Edible tea cups and a Gu-ey Christmas
Trying out the new Gu hot chocolate range.
If there’s one thing I love about winter, it’s curling up in front of the fire with a steaming mug of hot chocolate in hand.
And if that hot chocolate has lashings of whipped cream and marshmallows sitting proudly atop it, then so much the better.
So when I was given the opportunity to try out Gu’s new hot chocolate milk range and challenged to make some edible tea cups to enjoy it in, I couldn’t refuse.
I also thought it’d be a good opportunity to explore various ways of trying the hot chocolate itself.
Here’s how I got on…
Wafer cup cone tea cups
I’m really pleased with how these edible tea cups turned out.
To make the main part of the tea cup, I stuck the ice cream cone cups onto chocolate biscuits with some melted chocolate.
Then, I used some more melted chocolate to fix a mini chocolate orange segment onto the side of each cone cup for the handle.
All cups were then placed in the fridge to allow the chocolate to set.
The next morning, I poured some Gu hot chocolate milk into the cups and served to my family. It was served cold so that the wafer cone wouldn’t disintegrate too fast.
My children loved the idea of drinking out of these edible tea cups.
Brandy snap hot chocolate bowls with Mocha ice cream
This is a little homage to the French who traditionally drink hot chocolate from bowls rather than mugs.
I bought some brandy snap baskets from my local supermarket and dip the rim of each basket in melted chocolate. I then placed them on top of pastry stars and fixed them in place with a little more melted chocolate to make a little stand for each of the hot chocolate bowls.
For the ice cream, I actually followed a Nigella recipe for easy, no-egg, chocolate mousse.
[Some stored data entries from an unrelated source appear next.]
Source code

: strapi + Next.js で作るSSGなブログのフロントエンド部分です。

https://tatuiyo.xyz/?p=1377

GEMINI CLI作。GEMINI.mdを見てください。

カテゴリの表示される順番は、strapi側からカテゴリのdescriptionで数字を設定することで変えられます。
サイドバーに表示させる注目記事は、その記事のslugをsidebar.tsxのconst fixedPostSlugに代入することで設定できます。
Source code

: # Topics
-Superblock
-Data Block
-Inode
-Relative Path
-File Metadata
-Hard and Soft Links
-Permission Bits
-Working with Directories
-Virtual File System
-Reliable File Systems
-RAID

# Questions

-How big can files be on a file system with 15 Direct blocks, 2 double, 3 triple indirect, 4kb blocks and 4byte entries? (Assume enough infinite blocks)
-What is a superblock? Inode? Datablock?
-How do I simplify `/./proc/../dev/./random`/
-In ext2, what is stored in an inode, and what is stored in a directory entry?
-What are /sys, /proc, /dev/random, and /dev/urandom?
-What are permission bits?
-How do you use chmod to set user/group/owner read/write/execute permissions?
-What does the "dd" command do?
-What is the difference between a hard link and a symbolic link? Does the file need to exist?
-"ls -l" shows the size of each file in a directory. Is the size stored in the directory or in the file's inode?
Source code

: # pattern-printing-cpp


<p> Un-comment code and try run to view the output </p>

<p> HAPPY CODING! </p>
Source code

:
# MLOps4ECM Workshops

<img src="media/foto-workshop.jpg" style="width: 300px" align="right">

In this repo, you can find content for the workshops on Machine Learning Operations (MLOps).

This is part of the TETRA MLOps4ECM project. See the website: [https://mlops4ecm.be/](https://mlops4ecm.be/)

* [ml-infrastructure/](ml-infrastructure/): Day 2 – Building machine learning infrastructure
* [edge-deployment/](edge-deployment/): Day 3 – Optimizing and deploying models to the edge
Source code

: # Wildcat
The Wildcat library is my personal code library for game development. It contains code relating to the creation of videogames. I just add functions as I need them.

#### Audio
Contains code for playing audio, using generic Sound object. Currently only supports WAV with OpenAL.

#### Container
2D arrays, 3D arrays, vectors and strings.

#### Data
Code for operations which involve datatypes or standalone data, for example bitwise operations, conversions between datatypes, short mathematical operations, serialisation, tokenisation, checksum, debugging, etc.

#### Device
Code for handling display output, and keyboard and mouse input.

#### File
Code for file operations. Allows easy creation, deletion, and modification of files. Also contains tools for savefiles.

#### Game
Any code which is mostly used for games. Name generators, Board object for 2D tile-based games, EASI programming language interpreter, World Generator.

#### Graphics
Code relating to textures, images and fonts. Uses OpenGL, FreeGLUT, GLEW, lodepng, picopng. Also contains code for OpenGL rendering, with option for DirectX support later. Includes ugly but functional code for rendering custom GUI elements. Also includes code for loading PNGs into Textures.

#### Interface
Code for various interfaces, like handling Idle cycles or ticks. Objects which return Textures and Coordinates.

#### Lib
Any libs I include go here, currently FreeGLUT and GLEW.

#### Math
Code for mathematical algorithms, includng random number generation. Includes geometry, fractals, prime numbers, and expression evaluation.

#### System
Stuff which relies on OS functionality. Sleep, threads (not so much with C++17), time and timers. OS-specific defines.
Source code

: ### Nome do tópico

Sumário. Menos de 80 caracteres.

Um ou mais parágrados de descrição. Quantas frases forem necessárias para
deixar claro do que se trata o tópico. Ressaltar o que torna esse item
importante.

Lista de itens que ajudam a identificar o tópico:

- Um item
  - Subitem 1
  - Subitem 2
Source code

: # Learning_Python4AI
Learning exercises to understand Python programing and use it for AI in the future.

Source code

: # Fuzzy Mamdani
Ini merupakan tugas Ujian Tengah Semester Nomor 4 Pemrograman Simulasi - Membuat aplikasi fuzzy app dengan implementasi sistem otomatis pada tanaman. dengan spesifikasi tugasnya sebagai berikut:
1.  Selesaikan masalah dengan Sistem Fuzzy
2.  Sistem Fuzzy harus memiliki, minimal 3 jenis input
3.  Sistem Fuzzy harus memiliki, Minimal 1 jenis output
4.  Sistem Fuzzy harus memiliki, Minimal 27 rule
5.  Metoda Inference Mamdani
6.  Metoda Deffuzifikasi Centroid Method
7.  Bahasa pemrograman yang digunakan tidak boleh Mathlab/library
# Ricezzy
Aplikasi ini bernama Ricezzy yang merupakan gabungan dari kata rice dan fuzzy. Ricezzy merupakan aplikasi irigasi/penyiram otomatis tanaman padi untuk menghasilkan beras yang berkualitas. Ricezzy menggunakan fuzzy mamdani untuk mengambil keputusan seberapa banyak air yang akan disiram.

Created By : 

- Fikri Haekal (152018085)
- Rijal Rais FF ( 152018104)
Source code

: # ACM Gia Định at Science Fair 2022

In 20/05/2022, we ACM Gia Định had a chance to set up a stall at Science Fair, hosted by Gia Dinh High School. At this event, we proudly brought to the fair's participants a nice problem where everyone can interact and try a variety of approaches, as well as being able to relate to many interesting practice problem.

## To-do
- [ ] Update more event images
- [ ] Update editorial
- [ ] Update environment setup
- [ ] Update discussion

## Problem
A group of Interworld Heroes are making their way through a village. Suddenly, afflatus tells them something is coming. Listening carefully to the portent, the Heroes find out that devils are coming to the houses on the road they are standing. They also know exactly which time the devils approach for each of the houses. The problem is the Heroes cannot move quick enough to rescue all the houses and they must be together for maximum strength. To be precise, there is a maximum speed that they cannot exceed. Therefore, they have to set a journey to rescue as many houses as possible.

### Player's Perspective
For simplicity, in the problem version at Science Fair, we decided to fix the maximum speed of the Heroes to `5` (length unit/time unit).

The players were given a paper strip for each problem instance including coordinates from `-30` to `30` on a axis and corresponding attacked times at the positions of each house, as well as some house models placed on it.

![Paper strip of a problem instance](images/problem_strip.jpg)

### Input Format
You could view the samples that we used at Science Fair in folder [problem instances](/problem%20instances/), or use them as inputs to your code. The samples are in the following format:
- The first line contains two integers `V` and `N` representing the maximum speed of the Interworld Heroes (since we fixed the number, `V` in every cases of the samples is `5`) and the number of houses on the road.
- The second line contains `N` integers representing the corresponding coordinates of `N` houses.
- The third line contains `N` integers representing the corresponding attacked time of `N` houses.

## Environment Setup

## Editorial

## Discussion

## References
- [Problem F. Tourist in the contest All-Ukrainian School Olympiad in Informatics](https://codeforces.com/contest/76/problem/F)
What I did differently was substitute the chocolate with Gu’s Mocha flavoured hot chocolate milk and mixed in the double cream before the chocolate mixture had cooled completely so that it melted.
Then I froze it.
What I got was a very creamy chocolate ice cream with a distinct taste of coffee.
I then decorated it by adding a pastry star on top.
And a bonus dessert: Gu-ey chocolate tarts
OK, OK, so these don’t bear any resemblance to tea cups, edible or otherwise. But, it’s a very easy dessert to make using Gu hot chocolate milk and it tastes great.
I bought ready-made shallow pastry cases, but you can of course make your own if you have the time.
I then filled the cases with Gu’s thick hot chocolate milk and popped them into the freezer to set.
About half-an-hour before serving, take them out of the freezer and allow them to defrost at room temperature. This will allow the chocolate to soften, but not become too runny.
You can then top with anything you like, including an abundance of whipped cream.
Olivia however, preferred to drink the chocolate milk from the pastry before it had been frozen. Each to their own.
The new Gu range comes in 3 flavours – mocha, salted caramel and chocolate – and costs roughly £2 per 750ml carton. You’ll find it along the same aisle as the milk in your supermarket.
The product is fresh, thick, creamy and full of flavour and I’d definitely consider buying this again, especially if I can find the salted caramel flavour on sale. That one in particular sounds lush.
How do you like to enjoy your hot chocolate?
Please note: I was given a voucher to buy all necessary products for this challenge.